QED-Nano: Teaching a Tiny Model to Prove Hard Theorems

LM-Provers

Abstract

Proprietary AI systems have recently demonstrated impressive capabilities on complex proof-based problems, with gold-level performance reported at the 2025 International Mathematical Olympiad (IMO). However, the training pipelines behind these systems remain largely undisclosed, and their reliance on large "internal" models and scaffolds makes them expensive to run, difficult to reproduce, and hard to study or improve upon. This raises a central question: can small, open models also be trained to achieve competitive reasoning performance on difficult Olympiad-level math? In this paper, we answer this question by building QED-Nano, a 4B model post-trained for Olympiad-level proofs. Our training recipe has three stages: (1) supervised fine-tuning to imbue good proof-writing styles by distilling from DeepSeek-Math-V2, (2) reinforcement learning (RL) with rubric-based rewards, and (3) expanding RL with a reasoning cache, which decomposes long proofs into iterative summarize-and-refine cycles and enables stronger test-time reasoning.

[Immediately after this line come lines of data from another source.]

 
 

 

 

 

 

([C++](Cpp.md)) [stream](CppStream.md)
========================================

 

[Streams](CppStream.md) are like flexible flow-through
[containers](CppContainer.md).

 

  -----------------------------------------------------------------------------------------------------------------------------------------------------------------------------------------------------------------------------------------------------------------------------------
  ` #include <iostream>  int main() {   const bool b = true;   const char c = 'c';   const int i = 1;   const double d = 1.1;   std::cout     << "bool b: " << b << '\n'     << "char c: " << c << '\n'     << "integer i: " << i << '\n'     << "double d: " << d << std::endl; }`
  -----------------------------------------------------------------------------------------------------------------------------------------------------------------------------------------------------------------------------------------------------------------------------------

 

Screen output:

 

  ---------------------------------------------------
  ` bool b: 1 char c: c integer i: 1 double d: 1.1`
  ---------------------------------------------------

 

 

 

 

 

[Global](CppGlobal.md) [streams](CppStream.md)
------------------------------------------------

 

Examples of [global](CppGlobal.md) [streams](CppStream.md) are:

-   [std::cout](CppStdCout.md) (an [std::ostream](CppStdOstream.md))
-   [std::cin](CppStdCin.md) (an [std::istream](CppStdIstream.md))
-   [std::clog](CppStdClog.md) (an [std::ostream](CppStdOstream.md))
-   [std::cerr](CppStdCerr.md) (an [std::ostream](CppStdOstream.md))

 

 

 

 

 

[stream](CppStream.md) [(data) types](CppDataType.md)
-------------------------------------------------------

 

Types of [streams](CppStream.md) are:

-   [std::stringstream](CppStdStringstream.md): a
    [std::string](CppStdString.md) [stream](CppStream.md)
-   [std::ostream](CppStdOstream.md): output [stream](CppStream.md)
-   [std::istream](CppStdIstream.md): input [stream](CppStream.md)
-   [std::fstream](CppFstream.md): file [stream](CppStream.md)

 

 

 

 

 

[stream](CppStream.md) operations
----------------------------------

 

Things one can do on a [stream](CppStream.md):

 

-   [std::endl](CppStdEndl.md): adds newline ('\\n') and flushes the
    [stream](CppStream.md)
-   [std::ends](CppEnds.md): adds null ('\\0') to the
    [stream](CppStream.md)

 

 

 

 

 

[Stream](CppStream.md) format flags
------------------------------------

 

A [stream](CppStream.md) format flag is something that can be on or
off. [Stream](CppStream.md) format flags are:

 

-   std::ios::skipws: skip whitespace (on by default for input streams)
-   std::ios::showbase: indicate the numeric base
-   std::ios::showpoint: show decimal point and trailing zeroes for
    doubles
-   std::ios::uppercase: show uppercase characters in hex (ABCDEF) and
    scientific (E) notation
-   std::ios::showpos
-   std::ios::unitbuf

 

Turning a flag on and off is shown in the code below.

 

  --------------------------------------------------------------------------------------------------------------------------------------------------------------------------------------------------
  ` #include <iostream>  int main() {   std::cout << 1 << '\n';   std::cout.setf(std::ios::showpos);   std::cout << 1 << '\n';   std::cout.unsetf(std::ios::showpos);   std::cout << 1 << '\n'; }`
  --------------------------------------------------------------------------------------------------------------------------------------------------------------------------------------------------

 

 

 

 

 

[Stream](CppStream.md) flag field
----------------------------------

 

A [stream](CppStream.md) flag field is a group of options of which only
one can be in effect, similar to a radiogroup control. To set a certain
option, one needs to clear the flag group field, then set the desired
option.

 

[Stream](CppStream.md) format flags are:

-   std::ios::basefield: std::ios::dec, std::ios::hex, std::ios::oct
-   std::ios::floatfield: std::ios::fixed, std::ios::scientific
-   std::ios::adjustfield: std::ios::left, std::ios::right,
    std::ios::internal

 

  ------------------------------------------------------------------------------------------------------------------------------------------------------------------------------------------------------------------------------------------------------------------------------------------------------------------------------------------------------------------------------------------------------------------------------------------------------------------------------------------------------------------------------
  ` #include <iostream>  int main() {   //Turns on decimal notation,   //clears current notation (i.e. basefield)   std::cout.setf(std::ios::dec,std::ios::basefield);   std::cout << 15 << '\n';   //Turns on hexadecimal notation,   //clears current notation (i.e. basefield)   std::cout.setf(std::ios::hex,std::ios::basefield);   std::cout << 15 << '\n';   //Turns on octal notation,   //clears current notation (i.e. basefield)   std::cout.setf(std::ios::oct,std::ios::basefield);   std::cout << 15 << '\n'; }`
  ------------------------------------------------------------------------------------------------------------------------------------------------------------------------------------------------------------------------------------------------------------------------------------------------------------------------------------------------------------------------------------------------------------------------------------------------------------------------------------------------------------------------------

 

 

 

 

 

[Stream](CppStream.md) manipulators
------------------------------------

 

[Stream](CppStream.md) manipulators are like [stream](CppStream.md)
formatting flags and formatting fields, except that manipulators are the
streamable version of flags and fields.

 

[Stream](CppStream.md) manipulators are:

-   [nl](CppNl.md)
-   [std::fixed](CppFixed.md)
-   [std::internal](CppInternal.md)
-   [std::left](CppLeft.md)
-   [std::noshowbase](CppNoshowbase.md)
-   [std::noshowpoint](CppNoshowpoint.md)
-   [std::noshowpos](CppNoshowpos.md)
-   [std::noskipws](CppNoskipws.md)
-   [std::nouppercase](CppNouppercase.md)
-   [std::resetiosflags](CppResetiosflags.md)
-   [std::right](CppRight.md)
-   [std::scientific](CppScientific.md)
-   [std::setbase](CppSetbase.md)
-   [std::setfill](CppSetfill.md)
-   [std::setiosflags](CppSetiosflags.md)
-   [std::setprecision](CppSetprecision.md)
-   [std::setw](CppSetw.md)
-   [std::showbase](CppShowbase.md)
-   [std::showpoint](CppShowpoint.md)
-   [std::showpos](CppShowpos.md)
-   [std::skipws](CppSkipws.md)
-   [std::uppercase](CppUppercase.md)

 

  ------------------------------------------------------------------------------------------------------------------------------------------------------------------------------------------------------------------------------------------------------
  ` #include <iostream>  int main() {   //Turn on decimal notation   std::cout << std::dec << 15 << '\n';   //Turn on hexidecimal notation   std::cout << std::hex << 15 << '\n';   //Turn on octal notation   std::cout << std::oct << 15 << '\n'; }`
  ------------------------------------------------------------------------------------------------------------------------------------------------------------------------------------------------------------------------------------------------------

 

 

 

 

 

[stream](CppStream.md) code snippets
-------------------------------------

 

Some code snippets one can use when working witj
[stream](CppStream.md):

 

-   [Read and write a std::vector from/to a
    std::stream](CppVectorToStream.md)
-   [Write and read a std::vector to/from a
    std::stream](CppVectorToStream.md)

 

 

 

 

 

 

QED-Nano surpasses the proof-generation performance of much larger open models, including Nomos-1 and GPT-OSS-120B, and approaches the performance of proprietary models like Gemini 3 Pro, at a fraction of the inference cost. To support further research on open mathematical reasoning, we release the full QED-Nano pipeline, including the QED-Nano and QED-Nano-SFT models, the FineProofs-SFT and FineProofs-RL datasets, and the training and evaluation code.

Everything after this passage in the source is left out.